I believe I'm better informed about FGM than many Brits, certainly more so than most Brits who do not belong to one of the communities in which the practice is common. I'd read the news articles (here and here too, and many more), and the websites campaigning against the practice. If asked, I could have told you what FGM is, including the three recognised sub-types, and even quoted facts and figures about its prevalence. I could have told you that it causes scarring (both physical and emotional), infections, difficulties with sex and in childbirth, infertility and occasionally even death. I knew FGM is often - even usually - carried out without anaesthesia and without basic hygienic procedures. I knew I was against FGM, knew it was a barbaric and totally unnecessary form of torture inflicted upon small girls with the aim of suppressing their sexuality in later life. In short, I thought I knew what I was talking about.
Not a bit of it. It turns out there is a WORLD of difference between knowing, intellectually, that FGM involves removal of the clitoris and clitoral hood, sometimes removal of the inner and/or outer labia, and sometimes the sewing up of the wound to leave only a small hole for urination, menstruation, sex and childbirth. Actually seeing it done (in oversized model form), and seeing - briefly - the results is totally different.
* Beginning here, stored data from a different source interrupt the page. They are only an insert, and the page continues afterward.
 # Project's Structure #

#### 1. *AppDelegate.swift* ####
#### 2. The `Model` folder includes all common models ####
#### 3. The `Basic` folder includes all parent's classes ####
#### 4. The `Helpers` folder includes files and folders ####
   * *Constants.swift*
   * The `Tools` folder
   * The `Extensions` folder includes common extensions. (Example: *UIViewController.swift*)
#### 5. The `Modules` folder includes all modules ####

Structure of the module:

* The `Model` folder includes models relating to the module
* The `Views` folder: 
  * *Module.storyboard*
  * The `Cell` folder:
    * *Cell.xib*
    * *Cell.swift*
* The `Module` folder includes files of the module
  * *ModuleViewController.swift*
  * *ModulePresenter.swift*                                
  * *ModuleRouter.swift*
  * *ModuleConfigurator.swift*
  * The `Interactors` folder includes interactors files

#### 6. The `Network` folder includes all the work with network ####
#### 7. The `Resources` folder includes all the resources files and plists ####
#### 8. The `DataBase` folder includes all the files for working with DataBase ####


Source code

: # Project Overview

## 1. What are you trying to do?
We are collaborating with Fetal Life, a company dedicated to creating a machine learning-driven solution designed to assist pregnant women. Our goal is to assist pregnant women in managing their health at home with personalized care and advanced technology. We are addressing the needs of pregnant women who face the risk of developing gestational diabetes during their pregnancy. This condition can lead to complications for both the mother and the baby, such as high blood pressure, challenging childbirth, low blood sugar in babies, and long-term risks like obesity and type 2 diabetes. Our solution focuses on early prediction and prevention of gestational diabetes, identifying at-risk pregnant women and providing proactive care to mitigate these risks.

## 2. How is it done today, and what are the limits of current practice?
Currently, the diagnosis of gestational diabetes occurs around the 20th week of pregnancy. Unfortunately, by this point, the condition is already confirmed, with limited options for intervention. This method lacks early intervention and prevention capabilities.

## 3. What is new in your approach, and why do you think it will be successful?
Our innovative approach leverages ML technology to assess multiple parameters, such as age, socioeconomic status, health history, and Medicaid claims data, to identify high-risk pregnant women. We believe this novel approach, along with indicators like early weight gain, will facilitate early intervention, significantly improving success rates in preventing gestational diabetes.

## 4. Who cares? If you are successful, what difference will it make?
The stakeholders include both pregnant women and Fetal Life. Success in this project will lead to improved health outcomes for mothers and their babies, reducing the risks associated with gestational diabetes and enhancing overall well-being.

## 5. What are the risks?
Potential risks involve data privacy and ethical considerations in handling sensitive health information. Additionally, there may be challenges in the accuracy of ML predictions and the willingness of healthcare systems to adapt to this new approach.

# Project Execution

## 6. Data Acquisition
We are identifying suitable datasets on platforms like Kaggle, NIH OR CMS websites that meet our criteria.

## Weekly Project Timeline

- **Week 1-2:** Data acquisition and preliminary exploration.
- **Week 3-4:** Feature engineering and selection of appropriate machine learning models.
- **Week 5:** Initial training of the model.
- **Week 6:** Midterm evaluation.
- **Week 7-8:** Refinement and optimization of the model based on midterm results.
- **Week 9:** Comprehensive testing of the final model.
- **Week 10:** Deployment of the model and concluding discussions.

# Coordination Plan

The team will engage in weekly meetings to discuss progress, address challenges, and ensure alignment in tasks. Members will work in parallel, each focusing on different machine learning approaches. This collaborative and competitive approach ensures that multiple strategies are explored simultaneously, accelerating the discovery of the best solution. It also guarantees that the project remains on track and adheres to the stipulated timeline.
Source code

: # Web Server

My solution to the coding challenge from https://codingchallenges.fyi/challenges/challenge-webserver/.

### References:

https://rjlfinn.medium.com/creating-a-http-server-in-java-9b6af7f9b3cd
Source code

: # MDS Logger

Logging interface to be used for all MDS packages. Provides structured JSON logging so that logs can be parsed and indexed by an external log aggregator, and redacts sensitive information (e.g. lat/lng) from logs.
I don't know about you, but I struggle to look at that - and that's been taken a long time after the woman pictured was mutilated, probably years. I can't even begin to imagine the agony.
In her documentary, Hussein investigated the attitudes of the British public by setting up a fake petition in defense of FGM as a cultural practice, and was understandably distraught when almost everybody she asked on a high street signed it. I would have been devastated too.
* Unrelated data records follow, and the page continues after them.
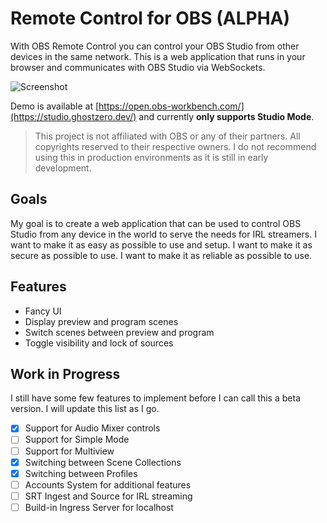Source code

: # Remote Control for OBS (ALPHA)

With OBS Remote Control you can control your OBS Studio from other devices in the same network. This is a web
application that runs in your browser and communicates with OBS Studio via WebSockets.

![Screenshot](docs/screenshots/chrome_tejCpT9xIB.gif)

Demo is available at [https://open.obs-workbench.com/](https://studio.ghostzero.dev/) and currently **only
supports Studio Mode**.

> This project is not affiliated with OBS or any of their partners. All copyrights reserved to their respective owners.
> I do not recommend using this in production environments as it is still in early development.

## Goals

My goal is to create a web application that can be used to control OBS Studio from any device in the world to serve the
needs for IRL streamers. I want to make it as easy as possible to use and setup. I want to make it as secure as possible
to use. I want to make it as reliable as possible to use.

## Features

- Fancy UI
- Display preview and program scenes
- Switch scenes between preview and program
- Toggle visibility and lock of sources

## Work in Progress

I still have some few features to implement before I can call this a beta version. I will update this list as I go.

- [x] Support for Audio Mixer controls
- [ ] Support for Simple Mode
- [ ] Support for Multiview
- [x] Switching between Scene Collections
- [x] Switching between Profiles
- [ ] Accounts System for additional features
- [ ] SRT Ingest and Source for IRL streaming
- [ ] Build-in Ingress Server for localhost
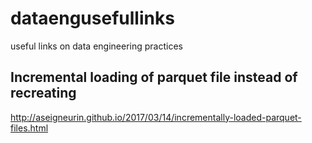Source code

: # dataengusefullinks
useful links on data engineering practices


## Incremental loading of parquet file instead of recreating
http://aseigneurin.github.io/2017/03/14/incrementally-loaded-parquet-files.html

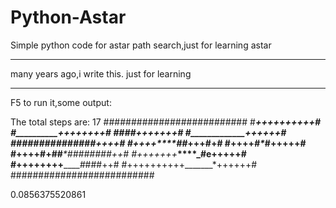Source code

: Python-Astar
============

Simple python code for astar path search,just for learning astar

-----
many years ago,i write this.
just for learning

-----
F5 to run it,some output:
>>> 
The total steps are: 17
##########################
#______________++++++++++#
#__*_____________++++++++#
#___*_______###___+++++++#
#____*_____________++++++#
######*####_____#####++++#
#++++__****__##_____+++#+#
#++++_#____*_#______+++++#
#++++#+##___*###__#####++#
#+++++++_____****_#e+++++#
#++++++++________*#*###++#
#++++++++++_______*++++++#
##########################

0.0856375520861
>>>
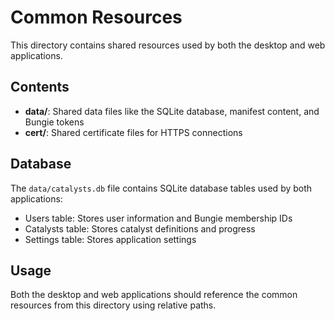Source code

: # Common Resources

This directory contains shared resources used by both the desktop and web applications.

## Contents

- **data/**: Shared data files like the SQLite database, manifest content, and Bungie tokens
- **cert/**: Shared certificate files for HTTPS connections

## Database

The `data/catalysts.db` file contains SQLite database tables used by both applications:

- Users table: Stores user information and Bungie membership IDs
- Catalysts table: Stores catalyst definitions and progress
- Settings table: Stores application settings

## Usage

Both the desktop and web applications should reference the common resources from this directory using relative paths.
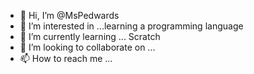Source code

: - 👋 Hi, I’m @MsPedwards
- 👀 I’m interested in ...learning a programming language 
- 🌱 I’m currently learning ... Scratch
- 💞️ I’m looking to collaborate on ...
- 📫 How to reach me ...

<!---
MsPedwards/MsPedwards is a ✨ special ✨ repository because its `README.md` (this file) appears on your GitHub profile.
You can click the Preview link to take a look at your changes.
--->
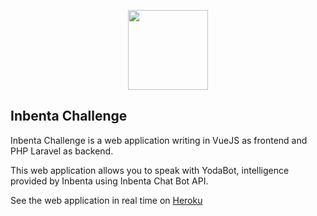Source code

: <p align="center"><img src="https://i.imgur.com/4oAmW3z.png" width="128"></p>

## Inbenta Challenge

Inbenta Challenge is a web application writing in VueJS as frontend and PHP Laravel as backend.

This web application allows you to speak with YodaBot, intelligence provided by Inbenta using Inbenta Chat Bot API.



See the web application in real time on [Heroku](https://inbenta-challenge-paulandrei.herokuapp.com/)


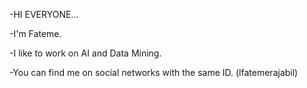 -HI EVERYONE...

-I'm Fateme.

-I like to work on AI and Data Mining.

-You can find me on social networks with the same ID. (lfatemerajabil)
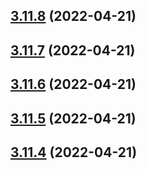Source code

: ## [3.11.8](https://github.com/drey0143143/test-change-log/compare/v3.11.7...v3.11.8) (2022-04-21)



## [3.11.7](https://github.com/drey0143143/test-change-log/compare/v3.11.6...v3.11.7) (2022-04-21)



## [3.11.6](https://github.com/drey0143143/test-change-log/compare/v3.11.5...v3.11.6) (2022-04-21)



## [3.11.5](https://github.com/drey0143143/test-change-log/compare/v3.11.4...v3.11.5) (2022-04-21)



## [3.11.4](https://github.com/drey0143143/test-change-log/compare/v3.11.3...v3.11.4) (2022-04-21)



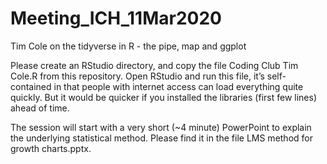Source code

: # Meeting_ICH_11Mar2020
Tim Cole on the tidyverse in R -  the pipe, map and ggplot

Please create an RStudio directory, and copy the file Coding Club Tim Cole.R from this repository. Open RStudio and run this file, 
it’s self-contained in that people with internet access can load everything quite quickly. But it would be quicker if you 
installed the libraries (first few lines) ahead of time.

The session will start with a very short (~4 minute) PowerPoint to explain the underlying statistical method. Please find it 
in the file LMS method for growth charts.pptx. 
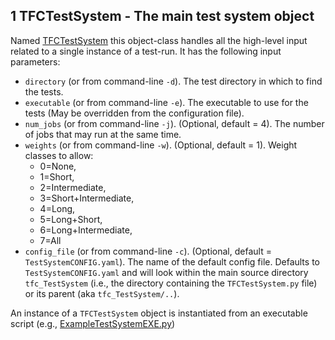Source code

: ## 1 TFCTestSystem - The main test system object
Named [TFCTestSystem](../src/tfc_TestSystem/TFCTestSystem.py) this object-class
handles all the high-level input related to a single instance of a test-run.
It has the following input parameters:
 - `directory` (or from command-line `-d`). The test directory in which to find the tests.
 - `executable` (or from command-line `-e`). The executable to use for the tests (May be overridden from the configuration file).
 - `num_jobs` (or from command-line `-j`). (Optional, default = 4). The number of jobs that may run at the same time.
 - `weights` (or from command-line `-w`). (Optional, default = 1). Weight classes to allow:
   - 0=None,
   - 1=Short,
   - 2=Intermediate,
   - 3=Short+Intermediate,
   - 4=Long,
   - 5=Long+Short,
   - 6=Long+Intermediate,
   - 7=All
 - `config_file` (or from command-line `-c`). (Optional, default = `TestSystemCONFIG.yaml`). The name of the default config file. Defaults to `TestSystemCONFIG.yaml` and will look within the main source directory
 `tfc_TestSystem` (i.e., the directory containing the `TFCTestSystem.py` file) or its parent
 (aka `tfc_TestSystem/..`).

An instance of a `TFCTestSystem` object is instantiated from an executable
script (e.g., [ExampleTestSystemEXE.py](../src/tfc_TestSystem/ExampleTestSystemEXE.py))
But although it's certainly true that there is some cultural relativism at play here, along with that fear of being thought racist that actually causes well-meaning people to be racist, there is another reason, I think, that so many people happily signed up to defend people's right to inflict this torture and mutilation on their daughters. We just don't understand it, don't know enough about it. However well-informed we may be on the cold facts about FGM, most of us I think lack the imagination to really understand what it really is, and what it does to people. In fact, that was made clear in the documentary by the seismic shift in the attitudes of some young men Hussein talked to about it; before her demonstration they were ambivalent about FGM or even in favour of it; understanding exactly what it meant horrified them, and to a man they turned against the practice. I know I didn't appreciate the horror until I saw images like the above; I know I probably still don't, because I will never have to live with it.
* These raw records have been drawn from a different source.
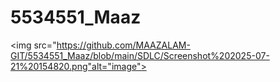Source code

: # 5534551_Maaz
<img src="https://github.com/MAAZALAM-GIT/5534551_Maaz/blob/main/SDLC/Screenshot%202025-07-21%20154820.png"alt="image">

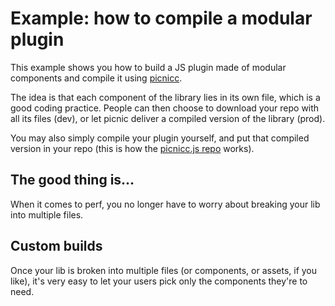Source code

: # Example: how to compile a modular plugin

This example shows you how to build a JS plugin made of modular components and compile it using [picnicc](https://picni.cc). 

The idea is that each component of the library lies in its own file, which is a good coding practice. People can then choose to download your repo with all its files (dev), or let picnic deliver a compiled version of the library (prod).

You may also simply compile your plugin yourself, and put that compiled version in your repo (this is how the [picnicc.js repo](https://github.com/picnicc/picnicc.js) works).

## The good thing is...
When it comes to perf, you no longer have to worry about breaking your lib into multiple files.

## Custom builds
Once your lib is broken into multiple files (or components, or assets, if you like), it's very easy to let your users pick only the components they're to need.



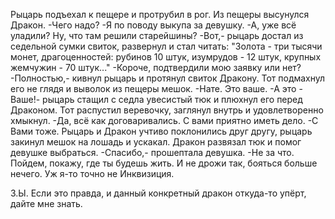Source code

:   Рыцарь подъехал к пещере и протрубил в рог. Из пещеры высунулся Дракон.
-Чего надо?
-Я по поводу выкупа за девушку.
-А, уже всё уладили? Ну, что там решили старейшины?
-Вот,- рыцарь достал из седельной сумки свиток, развернул и стал читать:
"Золота - три тысячи монет, драгоценностей: рубинов 10 штук, изумрудов - 12 штук, крупных жемчужин - 70 штук..."
-Короче, подтвердили  мою заявку или нет?
-Полностью,- кивнул рыцарь и протянул свиток Дракону. Тот подмахнул его не глядя и выволок из пещеры мешок.
-Нате. Это ваше.
-А это - Ваше!- рыцарь стащил с седла увесистый тюк и плюхнул его перед Драконом. Тот распустил веревочку, заглянул внутрь и удовлетворенно хмыкнул.
-Да, всё как договаривались. С вами приятно иметь дело.
-С Вами тоже.
Рыцарь и Дракон учтиво поклонились друг другу, рыцарь закинул мешок на лошадь и ускакал. Дракон развязал тюк и помог девушке выбраться.
-Спасибо,- прошептала девушка.
-Не за что. Пойдем, покажу, где ты будешь жить. И не дрожи так, бояться больше нечего. Уж я-то точно не Инквизиция.

З.Ы. Если это правда, и данный конкретный дракон откуда-то упёрт, дайте мне знать.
Now, there is a fine line to be trodden here. Do I think people who are not at risk of being mutilated need to have a better understanding of what it really involves, and what it means? Absolutely. Do I want to risk turning it into a freakshow, potentially stripping FGM victims of their dignity or causing them to feel ashamed of something that was done to them, before they were old enough to bear responsibility for it? Absolutely, categorically not. I don't know where that line lies, but I do think we all need to have a more empathetic grasp of what FGM is and what it means; all the statistics in the world, I think, can't bring it home to those of us who've never had to deal with it in our own lives.
Hussein has set up a petition to the UK government which needs 100,000 signatures to be considered for debate in the Commons. Please, please sign it; thousands of girls are at risk in the UK, right now, and the UK has never had a single prosecution for FGM despite the fact that it has been a crime here since 1985. If you've any doubts at all about the need to stop this practice, watch the documentary; this is abuse and torture that leads to lifelong suffering. It can't be allowed to continue within reach of our arms.